Search the records for the word "Single" and pick out every line that has it.

Dataset records below:

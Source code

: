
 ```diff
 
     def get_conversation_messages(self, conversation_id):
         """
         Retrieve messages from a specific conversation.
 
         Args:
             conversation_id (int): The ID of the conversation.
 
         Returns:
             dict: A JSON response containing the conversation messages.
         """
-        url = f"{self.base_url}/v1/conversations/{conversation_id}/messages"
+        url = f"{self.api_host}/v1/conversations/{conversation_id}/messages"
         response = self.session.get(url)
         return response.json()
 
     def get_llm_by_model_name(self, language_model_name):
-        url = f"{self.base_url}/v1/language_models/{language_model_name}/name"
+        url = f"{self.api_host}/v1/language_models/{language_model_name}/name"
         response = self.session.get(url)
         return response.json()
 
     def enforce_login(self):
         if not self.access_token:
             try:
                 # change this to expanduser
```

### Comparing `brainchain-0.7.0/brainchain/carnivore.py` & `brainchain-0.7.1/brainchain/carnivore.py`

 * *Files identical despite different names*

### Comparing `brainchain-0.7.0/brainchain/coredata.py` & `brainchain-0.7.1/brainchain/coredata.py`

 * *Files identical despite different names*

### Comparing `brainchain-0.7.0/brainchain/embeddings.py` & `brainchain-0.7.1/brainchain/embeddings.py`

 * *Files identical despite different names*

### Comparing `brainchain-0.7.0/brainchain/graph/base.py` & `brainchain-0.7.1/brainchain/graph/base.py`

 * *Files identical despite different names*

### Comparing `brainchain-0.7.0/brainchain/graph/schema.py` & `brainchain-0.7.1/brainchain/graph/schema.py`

End of Dataset records.
Dataset records below:

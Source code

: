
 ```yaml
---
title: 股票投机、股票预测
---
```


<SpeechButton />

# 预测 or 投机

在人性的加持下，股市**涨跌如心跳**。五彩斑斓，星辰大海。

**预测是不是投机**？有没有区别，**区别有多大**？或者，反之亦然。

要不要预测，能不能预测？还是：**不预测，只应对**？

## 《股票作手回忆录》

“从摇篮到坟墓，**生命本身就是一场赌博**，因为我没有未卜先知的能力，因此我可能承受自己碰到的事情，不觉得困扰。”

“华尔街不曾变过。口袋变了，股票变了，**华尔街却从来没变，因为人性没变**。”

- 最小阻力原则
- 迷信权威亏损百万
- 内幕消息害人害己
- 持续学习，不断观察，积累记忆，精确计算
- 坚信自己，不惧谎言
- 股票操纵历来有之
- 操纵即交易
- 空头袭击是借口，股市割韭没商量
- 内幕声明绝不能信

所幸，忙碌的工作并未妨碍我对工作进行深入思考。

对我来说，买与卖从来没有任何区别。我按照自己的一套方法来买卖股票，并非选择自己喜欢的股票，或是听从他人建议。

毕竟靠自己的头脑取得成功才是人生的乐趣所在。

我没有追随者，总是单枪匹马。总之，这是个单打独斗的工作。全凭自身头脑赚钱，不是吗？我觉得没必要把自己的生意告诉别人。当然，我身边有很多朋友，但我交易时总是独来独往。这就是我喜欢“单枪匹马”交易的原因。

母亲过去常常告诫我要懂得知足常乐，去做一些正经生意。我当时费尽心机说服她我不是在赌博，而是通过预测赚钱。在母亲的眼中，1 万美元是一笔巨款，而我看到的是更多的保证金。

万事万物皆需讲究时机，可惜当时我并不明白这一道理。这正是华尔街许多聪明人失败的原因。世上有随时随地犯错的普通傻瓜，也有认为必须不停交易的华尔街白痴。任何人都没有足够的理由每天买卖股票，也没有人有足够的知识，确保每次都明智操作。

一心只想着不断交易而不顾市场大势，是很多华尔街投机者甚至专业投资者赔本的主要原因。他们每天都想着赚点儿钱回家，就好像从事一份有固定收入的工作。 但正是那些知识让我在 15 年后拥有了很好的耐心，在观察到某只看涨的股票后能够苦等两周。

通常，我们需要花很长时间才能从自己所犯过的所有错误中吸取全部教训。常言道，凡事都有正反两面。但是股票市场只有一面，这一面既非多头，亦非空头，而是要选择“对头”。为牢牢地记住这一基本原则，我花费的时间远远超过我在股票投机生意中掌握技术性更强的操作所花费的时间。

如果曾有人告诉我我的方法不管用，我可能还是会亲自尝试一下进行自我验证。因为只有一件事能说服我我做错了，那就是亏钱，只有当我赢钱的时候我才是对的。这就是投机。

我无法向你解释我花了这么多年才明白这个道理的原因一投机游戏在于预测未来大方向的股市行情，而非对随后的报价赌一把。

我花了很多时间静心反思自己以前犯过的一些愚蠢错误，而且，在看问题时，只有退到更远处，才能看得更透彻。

End of Dataset records.
Dataset records below:

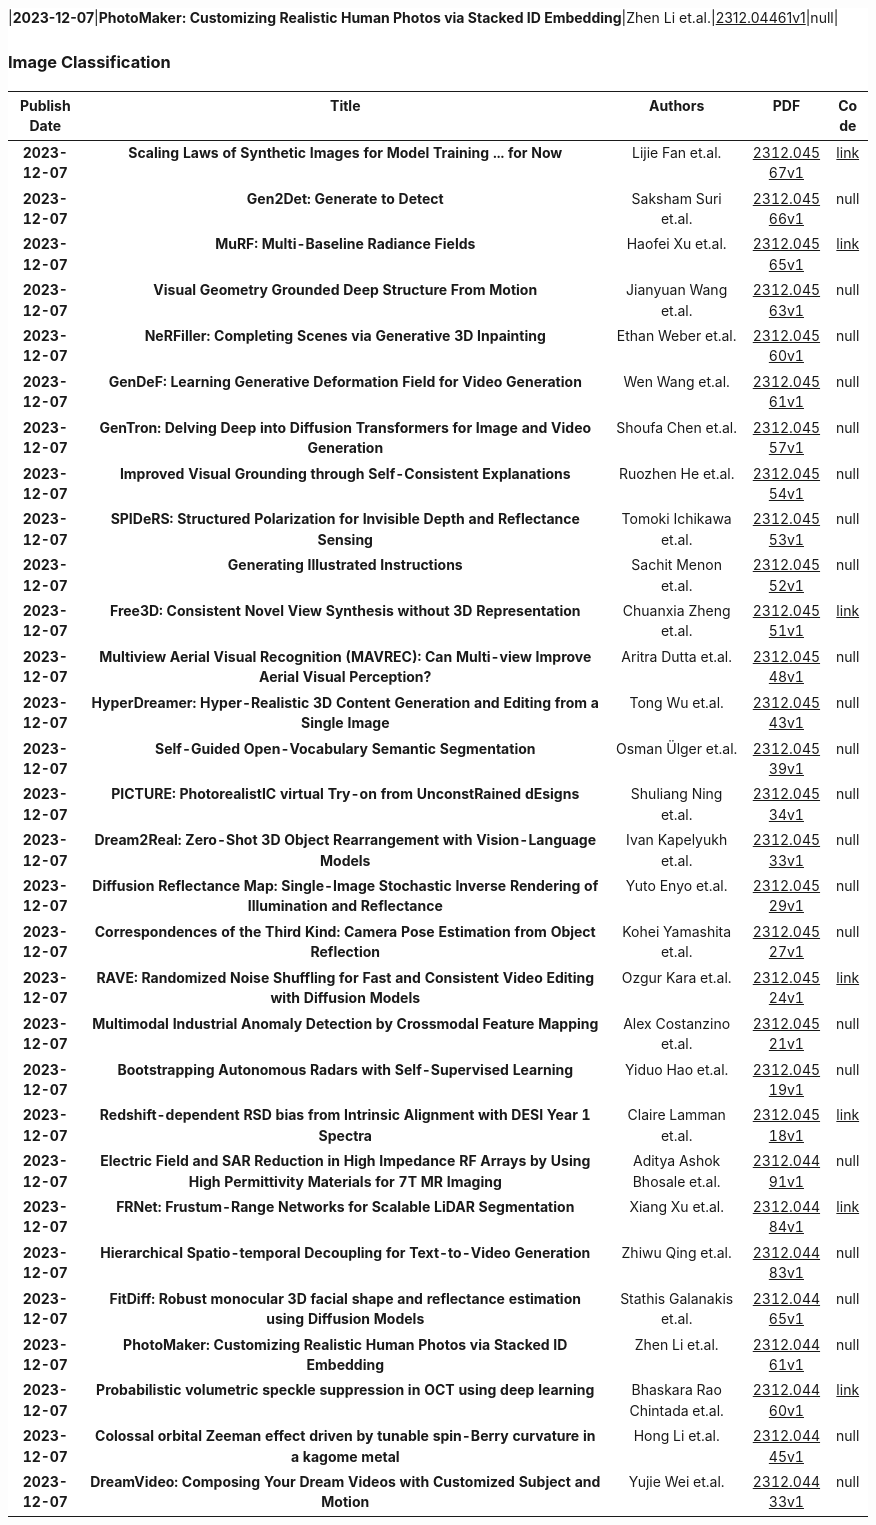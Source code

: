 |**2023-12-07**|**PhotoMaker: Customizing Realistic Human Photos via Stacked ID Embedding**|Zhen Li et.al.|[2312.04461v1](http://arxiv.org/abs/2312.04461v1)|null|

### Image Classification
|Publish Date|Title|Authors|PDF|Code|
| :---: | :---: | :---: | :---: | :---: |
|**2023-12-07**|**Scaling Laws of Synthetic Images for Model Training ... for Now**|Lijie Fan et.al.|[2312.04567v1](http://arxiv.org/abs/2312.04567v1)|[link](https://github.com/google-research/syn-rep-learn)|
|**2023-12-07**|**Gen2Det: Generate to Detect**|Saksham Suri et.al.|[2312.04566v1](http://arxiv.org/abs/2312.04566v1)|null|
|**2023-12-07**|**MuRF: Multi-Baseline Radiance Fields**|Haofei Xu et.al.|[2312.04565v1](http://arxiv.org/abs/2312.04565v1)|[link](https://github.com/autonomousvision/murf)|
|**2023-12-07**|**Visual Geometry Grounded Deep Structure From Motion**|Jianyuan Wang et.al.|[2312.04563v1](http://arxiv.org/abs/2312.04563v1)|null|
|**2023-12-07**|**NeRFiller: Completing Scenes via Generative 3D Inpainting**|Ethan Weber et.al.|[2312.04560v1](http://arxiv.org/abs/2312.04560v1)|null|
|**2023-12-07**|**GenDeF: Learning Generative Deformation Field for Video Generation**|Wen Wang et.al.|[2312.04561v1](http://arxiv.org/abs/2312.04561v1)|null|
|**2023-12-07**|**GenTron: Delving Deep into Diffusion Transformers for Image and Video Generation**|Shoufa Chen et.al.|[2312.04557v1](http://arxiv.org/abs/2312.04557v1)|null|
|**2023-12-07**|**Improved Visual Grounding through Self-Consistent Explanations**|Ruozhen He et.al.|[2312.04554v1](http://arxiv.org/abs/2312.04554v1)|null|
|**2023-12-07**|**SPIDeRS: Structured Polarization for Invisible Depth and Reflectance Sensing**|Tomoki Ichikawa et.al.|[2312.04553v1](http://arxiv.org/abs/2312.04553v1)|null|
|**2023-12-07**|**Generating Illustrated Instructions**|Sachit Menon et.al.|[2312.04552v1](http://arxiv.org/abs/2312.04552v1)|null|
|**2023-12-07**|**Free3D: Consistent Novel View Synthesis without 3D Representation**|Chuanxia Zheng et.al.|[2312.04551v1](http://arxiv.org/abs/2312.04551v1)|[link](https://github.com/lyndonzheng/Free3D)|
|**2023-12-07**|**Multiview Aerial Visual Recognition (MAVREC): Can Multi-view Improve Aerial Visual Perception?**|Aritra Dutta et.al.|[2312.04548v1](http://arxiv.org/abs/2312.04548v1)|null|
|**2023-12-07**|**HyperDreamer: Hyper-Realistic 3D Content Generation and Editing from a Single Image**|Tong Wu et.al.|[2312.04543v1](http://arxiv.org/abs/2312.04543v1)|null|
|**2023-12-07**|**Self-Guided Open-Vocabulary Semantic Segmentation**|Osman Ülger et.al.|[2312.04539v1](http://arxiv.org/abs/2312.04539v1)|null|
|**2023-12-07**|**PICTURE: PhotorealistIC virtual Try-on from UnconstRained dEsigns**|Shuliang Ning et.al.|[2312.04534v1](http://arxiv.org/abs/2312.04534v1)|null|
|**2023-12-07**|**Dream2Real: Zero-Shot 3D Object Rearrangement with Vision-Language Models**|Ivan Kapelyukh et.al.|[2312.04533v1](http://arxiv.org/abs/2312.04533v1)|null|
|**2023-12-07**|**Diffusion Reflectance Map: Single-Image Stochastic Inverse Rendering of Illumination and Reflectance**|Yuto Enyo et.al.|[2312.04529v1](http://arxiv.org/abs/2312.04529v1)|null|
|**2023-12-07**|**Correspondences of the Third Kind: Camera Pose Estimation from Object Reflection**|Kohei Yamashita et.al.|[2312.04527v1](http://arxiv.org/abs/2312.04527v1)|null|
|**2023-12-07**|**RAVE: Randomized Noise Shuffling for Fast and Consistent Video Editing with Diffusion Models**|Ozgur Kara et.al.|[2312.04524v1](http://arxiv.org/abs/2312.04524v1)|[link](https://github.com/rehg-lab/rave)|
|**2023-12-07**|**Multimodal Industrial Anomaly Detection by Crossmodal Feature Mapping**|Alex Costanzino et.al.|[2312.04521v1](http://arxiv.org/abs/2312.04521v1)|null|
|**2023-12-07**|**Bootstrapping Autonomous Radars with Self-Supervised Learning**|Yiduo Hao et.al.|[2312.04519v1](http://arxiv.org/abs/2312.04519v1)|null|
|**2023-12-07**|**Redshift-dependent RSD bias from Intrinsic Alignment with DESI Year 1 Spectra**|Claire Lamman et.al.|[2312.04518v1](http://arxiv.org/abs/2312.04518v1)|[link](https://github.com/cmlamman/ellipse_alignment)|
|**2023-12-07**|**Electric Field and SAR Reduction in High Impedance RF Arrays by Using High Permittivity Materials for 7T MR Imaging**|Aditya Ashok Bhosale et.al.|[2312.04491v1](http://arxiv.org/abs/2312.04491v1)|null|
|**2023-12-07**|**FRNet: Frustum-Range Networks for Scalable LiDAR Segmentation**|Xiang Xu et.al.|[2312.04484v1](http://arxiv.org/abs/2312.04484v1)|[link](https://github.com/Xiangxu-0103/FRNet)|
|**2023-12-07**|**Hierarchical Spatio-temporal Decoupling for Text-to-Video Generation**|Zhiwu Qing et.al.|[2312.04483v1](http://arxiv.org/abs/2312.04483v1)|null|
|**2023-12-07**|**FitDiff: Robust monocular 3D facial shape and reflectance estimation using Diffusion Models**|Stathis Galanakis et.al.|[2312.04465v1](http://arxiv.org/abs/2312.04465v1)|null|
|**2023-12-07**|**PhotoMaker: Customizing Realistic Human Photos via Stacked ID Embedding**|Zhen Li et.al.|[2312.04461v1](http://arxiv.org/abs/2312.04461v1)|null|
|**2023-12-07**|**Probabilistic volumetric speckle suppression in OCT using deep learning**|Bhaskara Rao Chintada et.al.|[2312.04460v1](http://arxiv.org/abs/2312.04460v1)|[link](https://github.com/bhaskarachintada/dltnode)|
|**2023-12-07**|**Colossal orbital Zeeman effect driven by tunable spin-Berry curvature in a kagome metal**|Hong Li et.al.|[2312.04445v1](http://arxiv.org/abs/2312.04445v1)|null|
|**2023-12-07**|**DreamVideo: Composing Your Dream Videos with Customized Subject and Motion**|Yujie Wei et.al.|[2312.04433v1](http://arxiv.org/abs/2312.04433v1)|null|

End of Dataset records.

Completed exercise |
|**2023-12-07**|**HyperDreamer: Hyper-Realistic 3D Content Generation and Editing from a Single Image**|Tong Wu et.al.|[2312.04543v1](http://arxiv.org/abs/2312.04543v1)|null|
|**2023-12-07**|**Diffusion Reflectance Map: Single-Image Stochastic Inverse Rendering of Illumination and Reflectance**|Yuto Enyo et.al.|[2312.04529v1](http://arxiv.org/abs/2312.04529v1)|null|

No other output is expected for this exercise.